Backing groups. Space does not permit me to individually sing the praises of Bill Haley's Comets, Hank Ballard's Midnighters, James Brown's Famous Flames, Buddy Holly's Crickets, or Smokey Robinson's Miracles, but it's no-brainer to include them when you take into account whom they backed and the backing work they did. Although, if you want my opinion, I wouldn't induct the Miracles as a standalone group. "Love Machine," their seventies hit sans Smokey, is a really dumb song. Who wants a hugging, kissing fiend anyway?

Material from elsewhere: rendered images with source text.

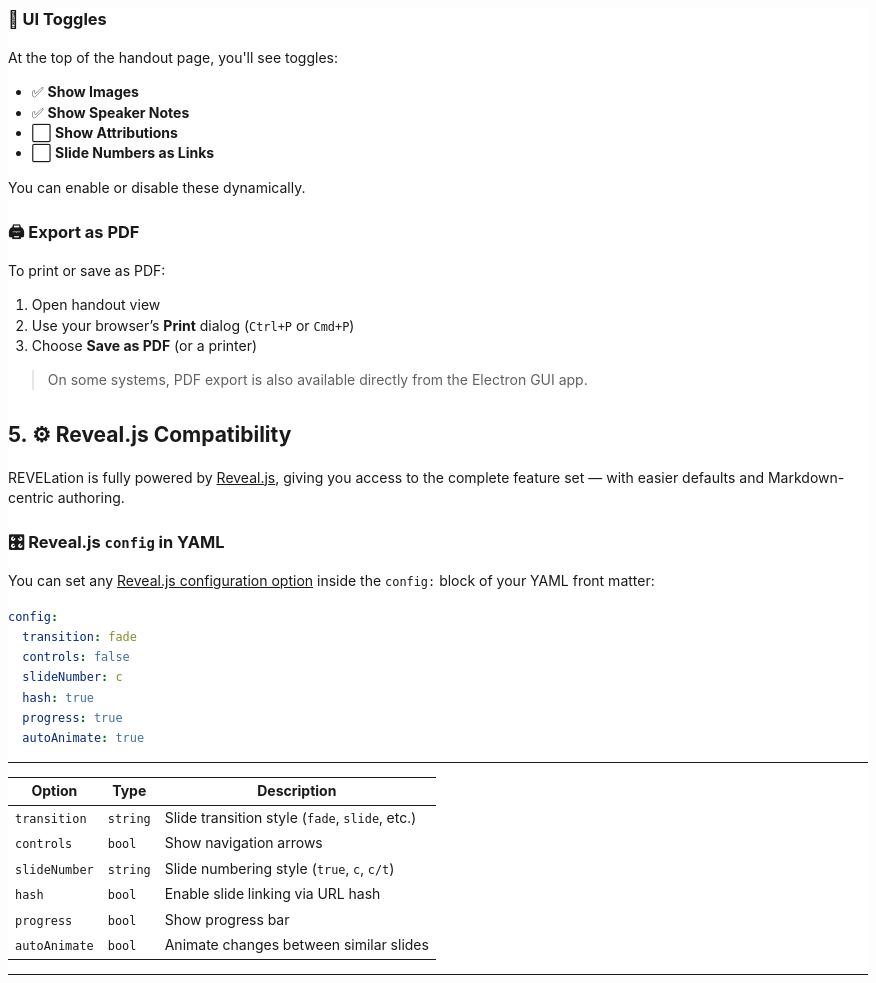 ### 🧩 UI Toggles

At the top of the handout page, you'll see toggles:

- ✅ **Show Images**
- ✅ **Show Speaker Notes**
- ⬜ **Show Attributions**
- ⬜ **Slide Numbers as Links**

You can enable or disable these dynamically.

### 🖨 Export as PDF

To print or save as PDF:

1. Open handout view
2. Use your browser’s **Print** dialog (`Ctrl+P` or `Cmd+P`)
3. Choose **Save as PDF** (or a printer)

> On some systems, PDF export is also available directly from the Electron GUI app.

## 5. ⚙ Reveal.js Compatibility

REVELation is fully powered by [Reveal.js](https://revealjs.com/), giving you access to the complete feature set — with easier defaults and Markdown-centric authoring.


### 🎛 Reveal.js `config` in YAML

You can set any [Reveal.js configuration option](https://revealjs.com/config/) inside the `config:` block of your YAML front matter:

```yaml
config:
  transition: fade
  controls: false
  slideNumber: c
  hash: true
  progress: true
  autoAnimate: true
```

---

| Option        | Type     | Description                                    |
| ------------- | -------- | ---------------------------------------------- |
| `transition`  | `string` | Slide transition style (`fade`, `slide`, etc.) |
| `controls`    | `bool`   | Show navigation arrows                         |
| `slideNumber` | `string` | Slide numbering style (`true`, `c`, `c/t`)     |
| `hash`        | `bool`   | Enable slide linking via URL hash              |
| `progress`    | `bool`   | Show progress bar                              |
| `autoAnimate` | `bool`   | Animate changes between similar slides         |

---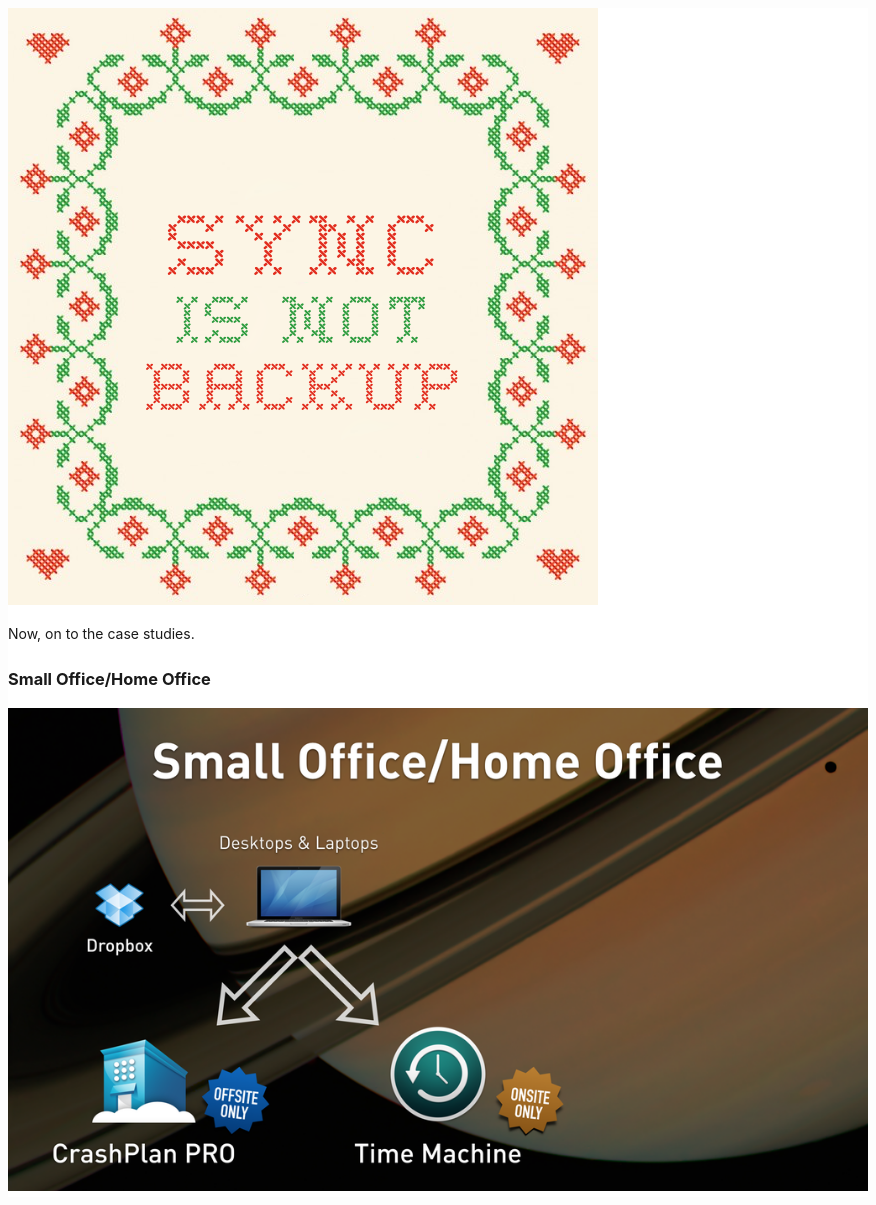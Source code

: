 ![Sync is not backup](images/sync-is-not-backup.png)

Now, on to the case studies.

### Small Office/Home Office

![Small Office/Home Office](images/soho.png)
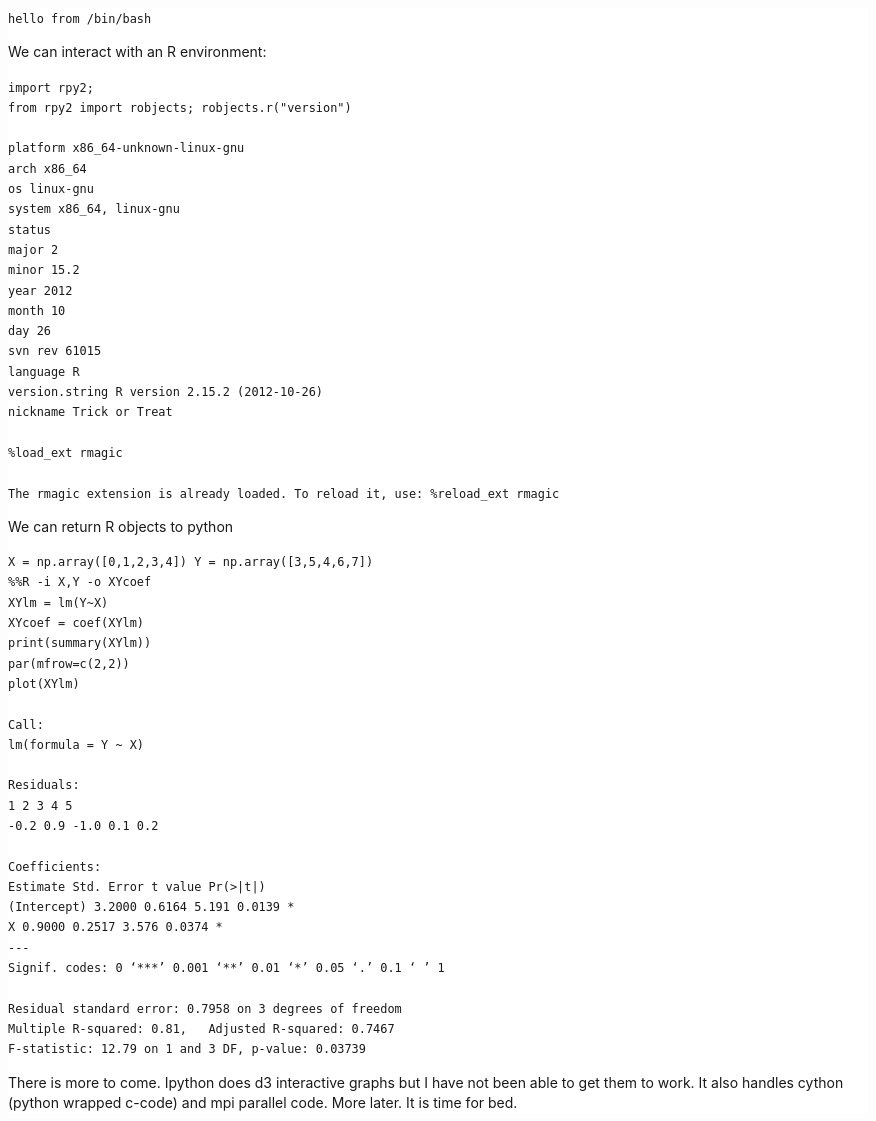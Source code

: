     hello from /bin/bash

We can interact with an R environment:    

    import rpy2;
    from rpy2 import robjects; robjects.r("version")

    platform x86_64-unknown-linux-gnu
    arch x86_64
    os linux-gnu
    system x86_64, linux-gnu
    status
    major 2
    minor 15.2
    year 2012
    month 10
    day 26
    svn rev 61015
    language R
    version.string R version 2.15.2 (2012-10-26)
    nickname Trick or Treat

    %load_ext rmagic

    The rmagic extension is already loaded. To reload it, use: %reload_ext rmagic

We can return R objects to python

    X = np.array([0,1,2,3,4]) Y = np.array([3,5,4,6,7])
    %%R -i X,Y -o XYcoef
    XYlm = lm(Y~X)
    XYcoef = coef(XYlm)
    print(summary(XYlm))
    par(mfrow=c(2,2))
    plot(XYlm)

    Call:
    lm(formula = Y ~ X)
    
    Residuals:
    1 2 3 4 5
    -0.2 0.9 -1.0 0.1 0.2
    
    Coefficients:
    Estimate Std. Error t value Pr(>|t|)
    (Intercept) 3.2000 0.6164 5.191 0.0139 *
    X 0.9000 0.2517 3.576 0.0374 *
    ---
    Signif. codes: 0 ‘***’ 0.001 ‘**’ 0.01 ‘*’ 0.05 ‘.’ 0.1 ‘ ’ 1
    
    Residual standard error: 0.7958 on 3 degrees of freedom
    Multiple R-squared: 0.81,   Adjusted R-squared: 0.7467
    F-statistic: 12.79 on 1 and 3 DF, p-value: 0.03739

There is more to come. Ipython does d3 interactive graphs but I have
not been able to get them to work. It also handles cython (python
wrapped c-code) and mpi parallel code. More later. It is time for bed.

Non-performers Don Kirshner (who was the musical director for the Monkees, promoted the work of Gerry Goffin and Carole King, and was one of the very few producers who kept rock and roll on American television in the seventies with "Don Kirshner's Rock Concert"), New Orleans producer Cosimo Matassa, Miami engineer Tom Dowd (who worked with everyone from Eric Clapton to the Allman Brothers) and British record producer Glyn Johns (who worked with all the major British bands of the sixties and has worked with Americans such as the Eagles and John Hiatt) were all inducted this year. They all deserve the honor. Matassa and Johns are the only ones still living to enjoy it.
So, still no Tull, no Rush, no eighties folkies or indie bands, no British bands Americans have never heard of, no induction of Beatles manager Brian Epstein in the non-performer category. Better get used to that. On to 2013.
The Rock and Roll Hall of Fame was originally established to honor rock and roll performers but has since gone on to include performers representing a variety of pop styles. I'm supposed to say that here.